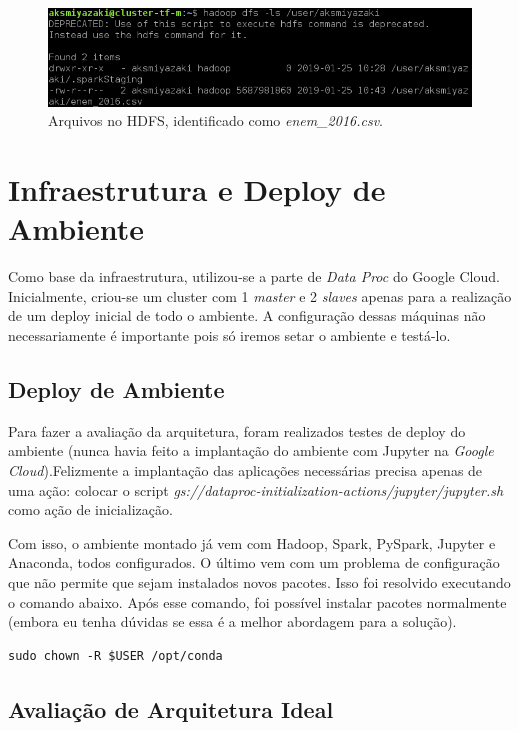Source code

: \documentclass{article}
\begin{document}
\begin{figure}[H]
  \includegraphics[width=\linewidth]{img/file_hdfs.png}
  \caption{Arquivos no HDFS, identificado como \emph{enem\_2016.csv}.}
  \label{fig:data_on_hdfs}
\end{figure}

\newpage
\section{Infraestrutura e Deploy de Ambiente}

Como base da infraestrutura, utilizou-se a parte de \emph{Data Proc} do Google Cloud. Inicialmente, criou-se um cluster com 1 \emph{master} e 2 \emph{slaves} apenas para a realização de um deploy inicial de todo o ambiente. A configuração dessas máquinas não necessariamente é importante pois só iremos setar o ambiente e testá-lo.

\subsection{Deploy de Ambiente}

Para fazer a avaliação da arquitetura, foram realizados testes de deploy do ambiente (nunca havia feito a implantação do ambiente com Jupyter na \emph{Google Cloud}).Felizmente a implantação das aplicações necessárias precisa apenas de uma ação: colocar o script \emph{gs://dataproc-initialization-actions/jupyter/jupyter.sh} como ação de inicialização.

Com isso, o ambiente montado já vem com Hadoop, Spark, PySpark, Jupyter e Anaconda, todos configurados. O último vem com um problema de configuração que não permite que sejam instalados novos pacotes. Isso foi resolvido executando o comando abaixo. Após esse comando, foi possível instalar pacotes normalmente (embora eu tenha dúvidas se essa é a melhor abordagem para a solução).

\begin{lstlisting}[caption= {Solução de problema de Permissão.},captionpos=b]
sudo chown -R $USER /opt/conda
\end{lstlisting}

\subsection{Avaliação de Arquitetura Ideal}
\end{document}
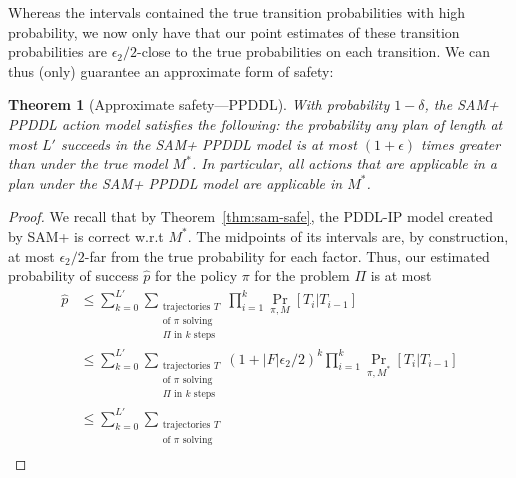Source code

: \documentclass[letterpaper]{article} %
\newtheorem{theorem}{Theorem}
\begin{document}
Whereas the intervals contained the true transition probabilities with high probability, we now only have that our point estimates of these transition probabilities are $\epsilon_2/2$-close to the true probabilities on each transition. We can thus (only) guarantee an approximate form of safety:
\begin{theorem}[Approximate safety---PPDDL]
\label{thm:ppddl-sam-safe}
With probability $1-\delta$, the SAM+ PPDDL action model satisfies the following:
the probability any plan of length at most $L'$ succeeds in the SAM+ PPDDL model is at most $(1+\epsilon)$ times greater than under the true model $M^*$. In particular, all actions that are applicable in a plan under the SAM+ PPDDL model are applicable in $M^*$.
\end{theorem}
\begin{proof}
We recall that by Theorem~\ref{thm:sam-safe}, 
the PDDL-IP model created by SAM+ is correct w.r.t $M^*$. 
The midpoints of its intervals are, by construction, at most $\epsilon_2/2$-far from the true probability for each factor. Thus, our estimated probability of success $\hat{p}$ for the policy $\pi$ for the problem $\Pi$ is at most
\begin{align*}
\hat{p} &\leq 
\sum_{k=0}^{L'}\sum_{\substack{\text{trajectories }T\\\text{of }\pi\text{ solving}\\
\Pi\text{ in }k\text{ steps}}}\prod_{i=1}^k\Pr_{\pi,M}[T_i|T_{i-1}]\\
&\leq \sum_{k=0}^{L'}\sum_{\substack{\text{trajectories }T\\\text{of }\pi\text{ solving}\\\Pi\text{ in }k\text{ steps}}}(1+|F|\epsilon_2/2)^k\prod_{i=1}^k\Pr_{\pi,M^*}[T_i|T_{i-1}]\\
&\leq \sum_{k=0}^{L'}\sum_{\substack{\text{trajectories }T\\\text{of }\pi\text{ solving}\\
}}
\end{align*}
\end{proof}
\end{document}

======

ABOUT THIS TASK: What you return should be the whole listing, word for word, without its pictures.

SOLVED PROBLEM:
Source code

: \documentclass{article}
\begin{document}
\begin{figure}[H]
  \includegraphics[width=\linewidth]{img/file_hdfs.png}
  \caption{Arquivos no HDFS, identificado como \emph{enem\_2016.csv}.}
  \label{fig:data_on_hdfs}
\end{figure}

\newpage
\section{Infraestrutura e Deploy de Ambiente}

Como base da infraestrutura, utilizou-se a parte de \emph{Data Proc} do Google Cloud. Inicialmente, criou-se um cluster com 1 \emph{master} e 2 \emph{slaves} apenas para a realização de um deploy inicial de todo o ambiente. A configuração dessas máquinas não necessariamente é importante pois só iremos setar o ambiente e testá-lo.

\subsection{Deploy de Ambiente}

Para fazer a avaliação da arquitetura, foram realizados testes de deploy do ambiente (nunca havia feito a implantação do ambiente com Jupyter na \emph{Google Cloud}).Felizmente a implantação das aplicações necessárias precisa apenas de uma ação: colocar o script \emph{gs://dataproc-initialization-actions/jupyter/jupyter.sh} como ação de inicialização.

Com isso, o ambiente montado já vem com Hadoop, Spark, PySpark, Jupyter e Anaconda, todos configurados. O último vem com um problema de configuração que não permite que sejam instalados novos pacotes. Isso foi resolvido executando o comando abaixo. Após esse comando, foi possível instalar pacotes normalmente (embora eu tenha dúvidas se essa é a melhor abordagem para a solução).

\begin{lstlisting}[caption= {Solução de problema de Permissão.},captionpos=b]
sudo chown -R $USER /opt/conda
\end{lstlisting}

\subsection{Avaliação de Arquitetura Ideal}
\end{document}
Source code

: \documentclass[letterpaper]{article} %
\newtheorem{theorem}{Theorem}
\begin{document}
Whereas the intervals contained the true transition probabilities with high probability, we now only have that our point estimates of these transition probabilities are $\epsilon_2/2$-close to the true probabilities on each transition. We can thus (only) guarantee an approximate form of safety:
\begin{theorem}[Approximate safety---PPDDL]
\label{thm:ppddl-sam-safe}
With probability $1-\delta$, the SAM+ PPDDL action model satisfies the following:
the probability any plan of length at most $L'$ succeeds in the SAM+ PPDDL model is at most $(1+\epsilon)$ times greater than under the true model $M^*$. In particular, all actions that are applicable in a plan under the SAM+ PPDDL model are applicable in $M^*$.
\end{theorem}
\begin{proof}
We recall that by Theorem~\ref{thm:sam-safe}, 
the PDDL-IP model created by SAM+ is correct w.r.t $M^*$. 
The midpoints of its intervals are, by construction, at most $\epsilon_2/2$-far from the true probability for each factor. Thus, our estimated probability of success $\hat{p}$ for the policy $\pi$ for the problem $\Pi$ is at most
\begin{align*}
\hat{p} &\leq 
\sum_{k=0}^{L'}\sum_{\substack{\text{trajectories }T\\\text{of }\pi\text{ solving}\\
\Pi\text{ in }k\text{ steps}}}\prod_{i=1}^k\Pr_{\pi,M}[T_i|T_{i-1}]\\
&\leq \sum_{k=0}^{L'}\sum_{\substack{\text{trajectories }T\\\text{of }\pi\text{ solving}\\\Pi\text{ in }k\text{ steps}}}(1+|F|\epsilon_2/2)^k\prod_{i=1}^k\Pr_{\pi,M^*}[T_i|T_{i-1}]\\
&\leq \sum_{k=0}^{L'}\sum_{\substack{\text{trajectories }T\\\text{of }\pi\text{ solving}\\
}}
\end{align*}
\end{proof}
\end{document}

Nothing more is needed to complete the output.